__Stored entries__
# # # # # # #

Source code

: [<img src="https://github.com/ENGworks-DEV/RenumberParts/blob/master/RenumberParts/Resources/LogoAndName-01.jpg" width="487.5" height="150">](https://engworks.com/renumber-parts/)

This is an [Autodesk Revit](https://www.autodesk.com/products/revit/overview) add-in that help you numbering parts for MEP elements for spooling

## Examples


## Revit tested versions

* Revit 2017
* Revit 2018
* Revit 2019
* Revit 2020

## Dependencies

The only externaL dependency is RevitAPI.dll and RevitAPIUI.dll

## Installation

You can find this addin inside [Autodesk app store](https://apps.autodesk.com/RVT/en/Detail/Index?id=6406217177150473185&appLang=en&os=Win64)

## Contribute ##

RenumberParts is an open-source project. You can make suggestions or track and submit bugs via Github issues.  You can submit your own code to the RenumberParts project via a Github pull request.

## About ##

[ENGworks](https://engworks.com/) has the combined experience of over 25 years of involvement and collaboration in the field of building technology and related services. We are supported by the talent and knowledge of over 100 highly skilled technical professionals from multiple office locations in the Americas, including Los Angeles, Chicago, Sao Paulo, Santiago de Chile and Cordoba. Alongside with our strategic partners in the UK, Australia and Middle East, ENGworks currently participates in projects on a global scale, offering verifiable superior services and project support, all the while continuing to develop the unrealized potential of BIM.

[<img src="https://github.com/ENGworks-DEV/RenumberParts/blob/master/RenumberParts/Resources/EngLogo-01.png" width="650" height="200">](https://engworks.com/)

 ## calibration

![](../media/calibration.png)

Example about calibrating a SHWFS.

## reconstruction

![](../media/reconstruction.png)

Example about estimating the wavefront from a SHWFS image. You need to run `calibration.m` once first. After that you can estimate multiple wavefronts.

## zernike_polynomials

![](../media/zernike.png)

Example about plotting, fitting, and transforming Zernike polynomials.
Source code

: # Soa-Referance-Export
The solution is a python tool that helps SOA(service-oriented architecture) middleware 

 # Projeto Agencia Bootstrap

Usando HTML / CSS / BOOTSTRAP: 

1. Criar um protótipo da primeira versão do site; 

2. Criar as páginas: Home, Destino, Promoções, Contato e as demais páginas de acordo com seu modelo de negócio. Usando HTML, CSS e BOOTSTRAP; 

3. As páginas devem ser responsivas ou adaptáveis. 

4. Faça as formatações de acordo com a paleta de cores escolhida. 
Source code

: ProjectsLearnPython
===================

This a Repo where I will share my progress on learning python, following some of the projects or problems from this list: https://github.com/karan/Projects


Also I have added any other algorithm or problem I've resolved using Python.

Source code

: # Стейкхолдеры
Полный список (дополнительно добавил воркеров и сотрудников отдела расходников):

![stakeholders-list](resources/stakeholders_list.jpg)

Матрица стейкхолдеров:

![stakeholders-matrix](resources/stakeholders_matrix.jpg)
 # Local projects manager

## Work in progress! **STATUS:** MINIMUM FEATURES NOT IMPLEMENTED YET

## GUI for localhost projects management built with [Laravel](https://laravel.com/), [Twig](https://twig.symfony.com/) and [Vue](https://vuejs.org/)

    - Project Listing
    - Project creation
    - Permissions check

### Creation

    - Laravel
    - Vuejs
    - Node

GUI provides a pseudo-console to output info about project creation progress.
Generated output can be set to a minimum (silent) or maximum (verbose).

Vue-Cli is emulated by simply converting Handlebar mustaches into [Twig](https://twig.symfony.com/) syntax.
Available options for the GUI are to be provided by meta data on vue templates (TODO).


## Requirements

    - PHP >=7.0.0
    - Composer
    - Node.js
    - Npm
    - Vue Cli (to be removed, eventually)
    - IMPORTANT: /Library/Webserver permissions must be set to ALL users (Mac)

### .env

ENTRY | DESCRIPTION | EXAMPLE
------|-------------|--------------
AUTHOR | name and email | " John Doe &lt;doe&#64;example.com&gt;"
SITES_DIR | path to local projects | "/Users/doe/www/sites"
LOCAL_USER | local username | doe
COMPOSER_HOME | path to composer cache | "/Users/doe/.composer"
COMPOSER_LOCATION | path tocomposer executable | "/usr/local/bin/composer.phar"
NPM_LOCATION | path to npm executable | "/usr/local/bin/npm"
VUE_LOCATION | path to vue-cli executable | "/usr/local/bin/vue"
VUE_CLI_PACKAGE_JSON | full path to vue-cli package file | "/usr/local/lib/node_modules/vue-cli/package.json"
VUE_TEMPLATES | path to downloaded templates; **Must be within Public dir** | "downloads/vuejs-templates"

# # # # # # #

__What needs to be done__
Give every record again, exactly as it reads.

__Solved exercise__
Source code

: [<img src="https://github.com/ENGworks-DEV/RenumberParts/blob/master/RenumberParts/Resources/LogoAndName-01.jpg" width="487.5" height="150">](https://engworks.com/renumber-parts/)

This is an [Autodesk Revit](https://www.autodesk.com/products/revit/overview) add-in that help you numbering parts for MEP elements for spooling

## Examples


## Revit tested versions

* Revit 2017
* Revit 2018
* Revit 2019
* Revit 2020

## Dependencies

The only externaL dependency is RevitAPI.dll and RevitAPIUI.dll

## Installation

You can find this addin inside [Autodesk app store](https://apps.autodesk.com/RVT/en/Detail/Index?id=6406217177150473185&appLang=en&os=Win64)

## Contribute ##

RenumberParts is an open-source project. You can make suggestions or track and submit bugs via Github issues.  You can submit your own code to the RenumberParts project via a Github pull request.

## About ##

[ENGworks](https://engworks.com/) has the combined experience of over 25 years of involvement and collaboration in the field of building technology and related services. We are supported by the talent and knowledge of over 100 highly skilled technical professionals from multiple office locations in the Americas, including Los Angeles, Chicago, Sao Paulo, Santiago de Chile and Cordoba. Alongside with our strategic partners in the UK, Australia and Middle East, ENGworks currently participates in projects on a global scale, offering verifiable superior services and project support, all the while continuing to develop the unrealized potential of BIM.

[<img src="https://github.com/ENGworks-DEV/RenumberParts/blob/master/RenumberParts/Resources/EngLogo-01.png" width="650" height="200">](https://engworks.com/)

 ## calibration

![](../media/calibration.png)

Example about calibrating a SHWFS.

## reconstruction

![](../media/reconstruction.png)

Example about estimating the wavefront from a SHWFS image. You need to run `calibration.m` once first. After that you can estimate multiple wavefronts.

## zernike_polynomials

![](../media/zernike.png)

Example about plotting, fitting, and transforming Zernike polynomials.
Source code

: # Soa-Referance-Export
The solution is a python tool that helps SOA(service-oriented architecture) middleware 

 # Projeto Agencia Bootstrap

Usando HTML / CSS / BOOTSTRAP: 

1. Criar um protótipo da primeira versão do site; 

2. Criar as páginas: Home, Destino, Promoções, Contato e as demais páginas de acordo com seu modelo de negócio. Usando HTML, CSS e BOOTSTRAP; 

3. As páginas devem ser responsivas ou adaptáveis. 

4. Faça as formatações de acordo com a paleta de cores escolhida. 
Source code

: ProjectsLearnPython
===================

This a Repo where I will share my progress on learning python, following some of the projects or problems from this list: https://github.com/karan/Projects


Also I have added any other algorithm or problem I've resolved using Python.

Source code

: # Стейкхолдеры
Полный список (дополнительно добавил воркеров и сотрудников отдела расходников):

![stakeholders-list](resources/stakeholders_list.jpg)

Матрица стейкхолдеров:

![stakeholders-matrix](resources/stakeholders_matrix.jpg)
 # Local projects manager

## Work in progress! **STATUS:** MINIMUM FEATURES NOT IMPLEMENTED YET

## GUI for localhost projects management built with [Laravel](https://laravel.com/), [Twig](https://twig.symfony.com/) and [Vue](https://vuejs.org/)

    - Project Listing
    - Project creation
    - Permissions check

### Creation

    - Laravel
    - Vuejs
    - Node

GUI provides a pseudo-console to output info about project creation progress.
Generated output can be set to a minimum (silent) or maximum (verbose).

Vue-Cli is emulated by simply converting Handlebar mustaches into [Twig](https://twig.symfony.com/) syntax.
Available options for the GUI are to be provided by meta data on vue templates (TODO).


## Requirements

    - PHP >=7.0.0
    - Composer
    - Node.js
    - Npm
    - Vue Cli (to be removed, eventually)
    - IMPORTANT: /Library/Webserver permissions must be set to ALL users (Mac)

### .env

ENTRY | DESCRIPTION | EXAMPLE
------|-------------|--------------
AUTHOR | name and email | " John Doe &lt;doe&#64;example.com&gt;"
SITES_DIR | path to local projects | "/Users/doe/www/sites"
LOCAL_USER | local username | doe
COMPOSER_HOME | path to composer cache | "/Users/doe/.composer"
COMPOSER_LOCATION | path tocomposer executable | "/usr/local/bin/composer.phar"
NPM_LOCATION | path to npm executable | "/usr/local/bin/npm"
VUE_LOCATION | path to vue-cli executable | "/usr/local/bin/vue"
VUE_CLI_PACKAGE_JSON | full path to vue-cli package file | "/usr/local/lib/node_modules/vue-cli/package.json"
VUE_TEMPLATES | path to downloaded templates; **Must be within Public dir** | "downloads/vuejs-templates"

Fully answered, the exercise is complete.